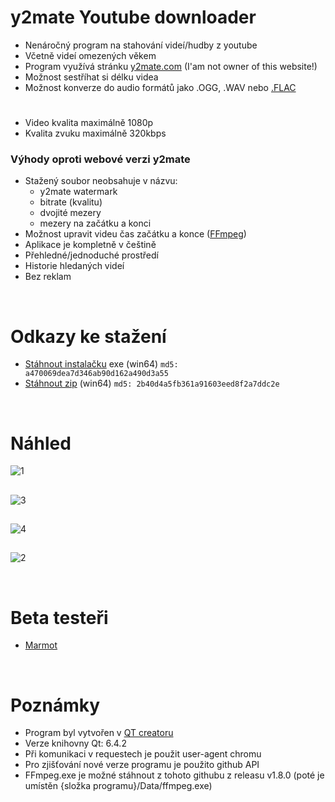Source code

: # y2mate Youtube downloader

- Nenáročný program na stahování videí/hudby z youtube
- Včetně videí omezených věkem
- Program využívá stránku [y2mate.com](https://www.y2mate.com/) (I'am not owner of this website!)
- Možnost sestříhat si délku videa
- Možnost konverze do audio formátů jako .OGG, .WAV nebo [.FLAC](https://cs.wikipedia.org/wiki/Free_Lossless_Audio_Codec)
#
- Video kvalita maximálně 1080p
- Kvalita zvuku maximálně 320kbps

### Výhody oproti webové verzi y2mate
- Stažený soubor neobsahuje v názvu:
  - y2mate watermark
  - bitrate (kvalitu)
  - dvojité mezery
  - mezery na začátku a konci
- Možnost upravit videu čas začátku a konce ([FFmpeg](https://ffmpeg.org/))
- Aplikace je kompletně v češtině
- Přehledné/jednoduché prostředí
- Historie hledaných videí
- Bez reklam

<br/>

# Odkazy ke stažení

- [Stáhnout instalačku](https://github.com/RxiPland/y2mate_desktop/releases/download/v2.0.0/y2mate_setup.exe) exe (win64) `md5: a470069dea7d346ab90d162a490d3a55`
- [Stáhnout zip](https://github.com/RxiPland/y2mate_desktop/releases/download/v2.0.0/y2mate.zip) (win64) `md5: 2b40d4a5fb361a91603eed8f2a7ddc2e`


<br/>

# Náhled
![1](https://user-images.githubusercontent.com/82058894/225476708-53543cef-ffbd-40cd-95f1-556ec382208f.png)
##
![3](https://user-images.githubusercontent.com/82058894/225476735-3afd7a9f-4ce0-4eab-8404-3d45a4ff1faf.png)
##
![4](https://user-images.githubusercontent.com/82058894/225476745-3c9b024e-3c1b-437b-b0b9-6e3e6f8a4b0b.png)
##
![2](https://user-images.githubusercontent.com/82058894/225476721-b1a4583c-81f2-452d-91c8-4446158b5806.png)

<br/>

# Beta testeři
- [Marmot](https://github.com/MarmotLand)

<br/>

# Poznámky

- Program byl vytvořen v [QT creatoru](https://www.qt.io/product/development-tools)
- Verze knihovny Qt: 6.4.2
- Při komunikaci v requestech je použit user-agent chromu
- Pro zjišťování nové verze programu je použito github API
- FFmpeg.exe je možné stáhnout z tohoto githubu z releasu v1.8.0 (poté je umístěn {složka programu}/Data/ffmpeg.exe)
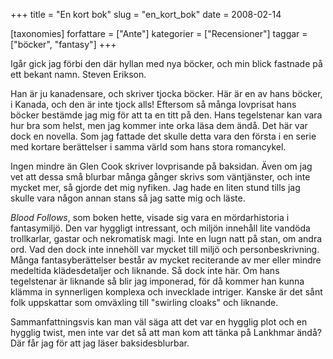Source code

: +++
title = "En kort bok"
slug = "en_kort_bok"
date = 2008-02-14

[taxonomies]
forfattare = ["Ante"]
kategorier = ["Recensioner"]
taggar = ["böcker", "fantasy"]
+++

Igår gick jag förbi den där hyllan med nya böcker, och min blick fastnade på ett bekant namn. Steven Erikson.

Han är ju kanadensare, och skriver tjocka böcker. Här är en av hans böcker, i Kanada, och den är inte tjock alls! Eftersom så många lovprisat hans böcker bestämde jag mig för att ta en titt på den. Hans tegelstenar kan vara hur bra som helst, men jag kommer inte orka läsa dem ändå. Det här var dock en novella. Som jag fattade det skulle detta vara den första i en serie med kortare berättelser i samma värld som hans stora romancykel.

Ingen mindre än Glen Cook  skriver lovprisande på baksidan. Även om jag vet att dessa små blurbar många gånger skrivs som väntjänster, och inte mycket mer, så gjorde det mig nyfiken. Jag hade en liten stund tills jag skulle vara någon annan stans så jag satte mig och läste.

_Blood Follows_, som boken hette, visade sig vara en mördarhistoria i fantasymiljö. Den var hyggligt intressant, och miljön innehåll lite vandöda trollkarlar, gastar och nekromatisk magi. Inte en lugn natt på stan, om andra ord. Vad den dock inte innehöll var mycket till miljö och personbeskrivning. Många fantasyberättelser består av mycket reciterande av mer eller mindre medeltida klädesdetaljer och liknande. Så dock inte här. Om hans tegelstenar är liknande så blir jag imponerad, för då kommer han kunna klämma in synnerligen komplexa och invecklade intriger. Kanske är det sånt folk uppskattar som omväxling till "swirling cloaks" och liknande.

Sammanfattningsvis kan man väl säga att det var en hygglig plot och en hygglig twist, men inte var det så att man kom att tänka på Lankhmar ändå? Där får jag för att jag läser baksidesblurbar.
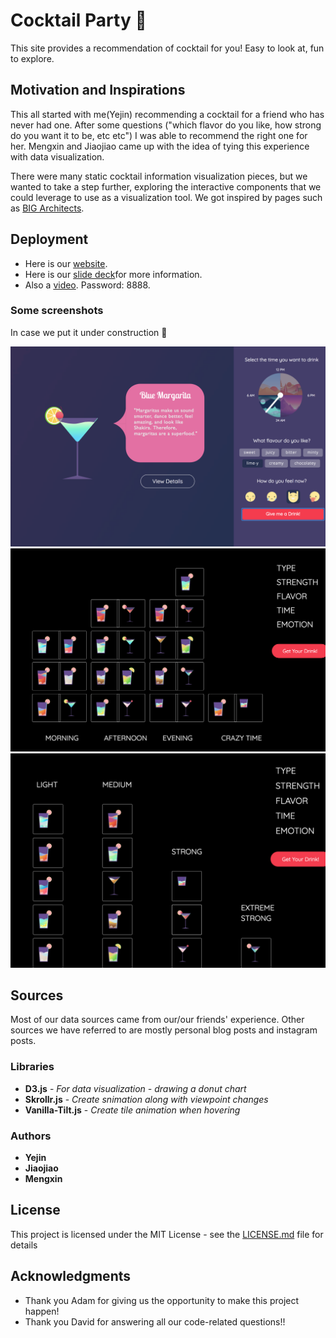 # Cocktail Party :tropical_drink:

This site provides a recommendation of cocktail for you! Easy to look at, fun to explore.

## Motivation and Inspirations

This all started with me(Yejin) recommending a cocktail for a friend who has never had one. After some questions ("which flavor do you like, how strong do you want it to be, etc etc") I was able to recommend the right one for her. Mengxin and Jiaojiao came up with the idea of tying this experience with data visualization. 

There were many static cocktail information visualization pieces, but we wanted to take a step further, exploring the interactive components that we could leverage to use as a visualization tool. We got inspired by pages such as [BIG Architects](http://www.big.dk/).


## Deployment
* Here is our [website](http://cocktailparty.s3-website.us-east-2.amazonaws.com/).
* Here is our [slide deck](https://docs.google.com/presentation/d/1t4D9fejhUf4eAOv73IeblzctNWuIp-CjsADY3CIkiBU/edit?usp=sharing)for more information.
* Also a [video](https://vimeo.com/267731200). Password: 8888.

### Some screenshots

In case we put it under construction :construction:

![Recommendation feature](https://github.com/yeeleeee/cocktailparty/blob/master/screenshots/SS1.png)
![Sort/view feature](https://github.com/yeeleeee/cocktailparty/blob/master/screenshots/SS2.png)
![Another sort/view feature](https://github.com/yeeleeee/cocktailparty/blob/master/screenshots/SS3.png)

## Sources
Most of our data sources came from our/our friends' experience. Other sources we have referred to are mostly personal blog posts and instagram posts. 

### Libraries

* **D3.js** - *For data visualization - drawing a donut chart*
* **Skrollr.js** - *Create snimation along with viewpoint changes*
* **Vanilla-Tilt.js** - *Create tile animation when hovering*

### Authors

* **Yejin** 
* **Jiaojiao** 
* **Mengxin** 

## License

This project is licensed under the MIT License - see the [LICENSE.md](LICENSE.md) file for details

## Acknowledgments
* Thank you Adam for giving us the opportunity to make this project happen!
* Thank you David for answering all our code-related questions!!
────
What is needed:
Among the lines of the material, find those holding the word "experience" and return them.

Completed task:
This all started with me(Yejin) recommending a cocktail for a friend who has never had one. After some questions ("which flavor do you like, how strong do you want it to be, etc etc") I was able to recommend the right one for her. Mengxin and Jiaojiao came up with the idea of tying this experience with data visualization. 
Most of our data sources came from our/our friends' experience. Other sources we have referred to are mostly personal blog posts and instagram posts. 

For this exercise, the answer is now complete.